(Work order)
Check every line of the data and copy the ones where "https" appears.
++++ Exercise data
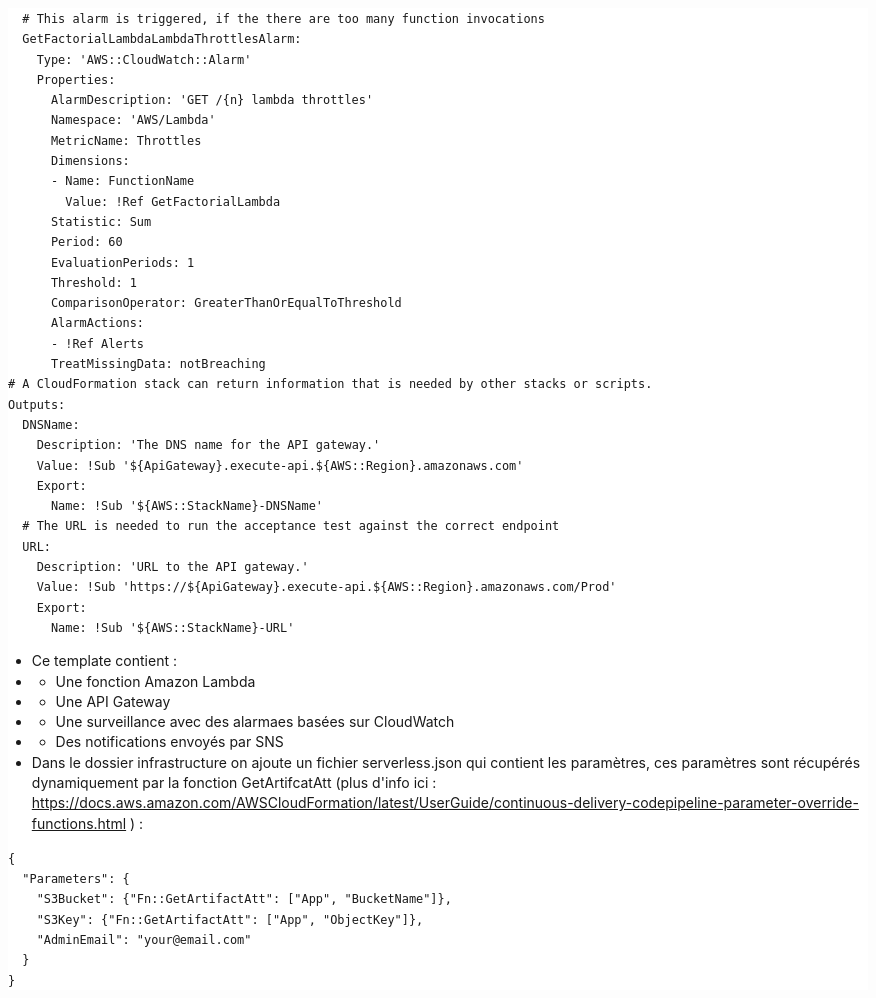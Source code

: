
 ```
  # This alarm is triggered, if the there are too many function invocations
  GetFactorialLambdaLambdaThrottlesAlarm:
    Type: 'AWS::CloudWatch::Alarm'
    Properties:
      AlarmDescription: 'GET /{n} lambda throttles'
      Namespace: 'AWS/Lambda'
      MetricName: Throttles
      Dimensions:
      - Name: FunctionName
        Value: !Ref GetFactorialLambda
      Statistic: Sum
      Period: 60
      EvaluationPeriods: 1
      Threshold: 1
      ComparisonOperator: GreaterThanOrEqualToThreshold
      AlarmActions:
      - !Ref Alerts
      TreatMissingData: notBreaching
# A CloudFormation stack can return information that is needed by other stacks or scripts.
Outputs:
  DNSName:
    Description: 'The DNS name for the API gateway.'
    Value: !Sub '${ApiGateway}.execute-api.${AWS::Region}.amazonaws.com'
    Export:
      Name: !Sub '${AWS::StackName}-DNSName'
  # The URL is needed to run the acceptance test against the correct endpoint
  URL:
    Description: 'URL to the API gateway.'
    Value: !Sub 'https://${ApiGateway}.execute-api.${AWS::Region}.amazonaws.com/Prod'
    Export:
      Name: !Sub '${AWS::StackName}-URL'
```
* Ce template contient : 
* * Une fonction Amazon Lambda
* * Une API Gateway 
* * Une surveillance avec des alarmaes basées sur CloudWatch
* * Des notifications envoyés par SNS
* Dans le dossier infrastructure on ajoute un fichier serverless.json qui contient les paramètres, ces paramètres sont récupérés dynamiquement par la fonction GetArtifcatAtt (plus d'info ici : https://docs.aws.amazon.com/AWSCloudFormation/latest/UserGuide/continuous-delivery-codepipeline-parameter-override-functions.html ) :
```
{
  "Parameters": {
    "S3Bucket": {"Fn::GetArtifactAtt": ["App", "BucketName"]},
    "S3Key": {"Fn::GetArtifactAtt": ["App", "ObjectKey"]},
    "AdminEmail": "your@email.com"
  }
}
```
++++++++
(Output of the exercise)
    Value: !Sub 'https://${ApiGateway}.execute-api.${AWS::Region}.amazonaws.com/Prod'
* Dans le dossier infrastructure on ajoute un fichier serverless.json qui contient les paramètres, ces paramètres sont récupérés dynamiquement par la fonction GetArtifcatAtt (plus d'info ici : https://docs.aws.amazon.com/AWSCloudFormation/latest/UserGuide/continuous-delivery-codepipeline-parameter-override-functions.html ) :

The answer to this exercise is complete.